Your take on of Mr. President policy of bringing back the book
“It’s an idea that should be encouraged and commended for. It shows the president understands the significant role of education in social development. However, it should not stop there; there should be a comprehensive approach to our educational programmes in the country. Educational institution should be adequately funded; in fact, government should show more commitment to the sector as a way of developing the country,” he advises.
“My winning was quite a humble experience. It has thought me some lessons, which include, to achieve greatness in life one needs, people, the support of family members, friends and God; because a lot of people prayed and voted for me, besides close friends that encouraged me to put in my best. And aside from that it has also sharpened my vision for the country; I had always been patriotic, but being on the show interacting with Nigerians from different ethnic groups broaden my experience of what Nigeria is and what Nigerians really need”
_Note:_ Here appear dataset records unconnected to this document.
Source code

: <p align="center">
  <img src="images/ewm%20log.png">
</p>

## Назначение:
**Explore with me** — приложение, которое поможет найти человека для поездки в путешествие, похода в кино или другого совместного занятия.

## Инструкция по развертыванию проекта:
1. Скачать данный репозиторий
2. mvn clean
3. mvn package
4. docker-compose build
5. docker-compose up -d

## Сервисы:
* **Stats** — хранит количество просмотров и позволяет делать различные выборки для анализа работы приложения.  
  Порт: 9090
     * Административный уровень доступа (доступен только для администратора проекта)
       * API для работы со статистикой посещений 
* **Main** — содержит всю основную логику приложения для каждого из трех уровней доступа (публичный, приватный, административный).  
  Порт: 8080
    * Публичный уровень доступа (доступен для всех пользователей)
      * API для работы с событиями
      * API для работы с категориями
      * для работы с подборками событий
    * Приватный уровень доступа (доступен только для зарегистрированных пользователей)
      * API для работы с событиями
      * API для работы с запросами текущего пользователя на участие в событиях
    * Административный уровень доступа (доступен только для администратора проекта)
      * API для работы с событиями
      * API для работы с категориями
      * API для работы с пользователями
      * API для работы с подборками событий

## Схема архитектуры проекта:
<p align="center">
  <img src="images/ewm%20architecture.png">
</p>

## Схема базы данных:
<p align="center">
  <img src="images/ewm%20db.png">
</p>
ANY ill feelings with The Debaters? Chidi sits up, throws his head backward the chair and in few seconds looks directly into the eyes of his inquisitor.
“I appreciate Mo Abdu the producer of Inspire Africa for the idea because it focuses on equipping the youth for the good of the society and empowering them financially, too.” He adds, “though winners were well compensated, I however feel, those that could not make the top three, should have also got some nice packages for leaving whatever they were doing to engage in the competition.”
How do you pick interest in reading with both parents not in the academics? The Abia State-native, who was born in Kano State to businessman and civil servant mother, informs: “My parents have always been interested in our education. We are five in the family, I’m the fourth child, we never lacked any study material right from our early school days; they encouraged us to study and provided means, too. They ensure we have good education from the early stage of our lives, in fact, they are passionate about education and are always pleased to fund it.”